Work task
Filter the records below for the word "script". Copy each line that holds it.

Source records
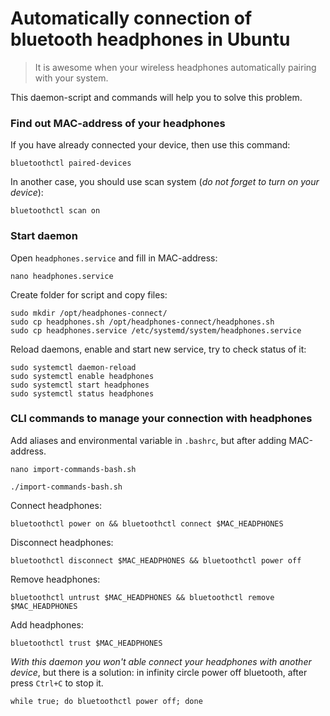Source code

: # Automatically connection of bluetooth headphones in Ubuntu

> It is awesome when your wireless headphones automatically pairing with your system. 

This daemon-script and
commands will help you to solve this problem.

### Find out MAC-address of your headphones
If you have already connected your device, then
use this command:

```shell
bluetoothctl paired-devices
```

In another case, you should use scan system 
(_do not forget to turn on your device_):

```shell
bluetoothctl scan on
```

### Start daemon

Open `headphones.service` and fill in MAC-address:
```shell
nano headphones.service
```

Create folder for script and copy files:

```shell
sudo mkdir /opt/headphones-connect/
sudo cp headphones.sh /opt/headphones-connect/headphones.sh
sudo cp headphones.service /etc/systemd/system/headphones.service
```

Reload daemons, enable and start new service,
try to check status of it:

```shell
sudo systemctl daemon-reload
sudo systemctl enable headphones 
sudo systemctl start headphones
sudo systemctl status headphones
```

### CLI commands to manage your connection with headphones

Add aliases and environmental variable in `.bashrc`, but after adding MAC-address.

```shell
nano import-commands-bash.sh 
```

```shell
./import-commands-bash.sh
```

Connect headphones:
```shell
bluetoothctl power on && bluetoothctl connect $MAC_HEADPHONES
```

Disconnect headphones:
```shell
bluetoothctl disconnect $MAC_HEADPHONES && bluetoothctl power off
```

Remove headphones:
```shell
bluetoothctl untrust $MAC_HEADPHONES && bluetoothctl remove $MAC_HEADPHONES
```

Add headphones:
```shell
bluetoothctl trust $MAC_HEADPHONES
```

_With this daemon you won't able connect your
headphones with another device_, but there is a
solution: in infinity circle power off bluetooth,
after press `Ctrl+C` to stop it.

```shell
while true; do bluetoothctl power off; done
```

Solution to the problem
This daemon-script and
Create folder for script and copy files:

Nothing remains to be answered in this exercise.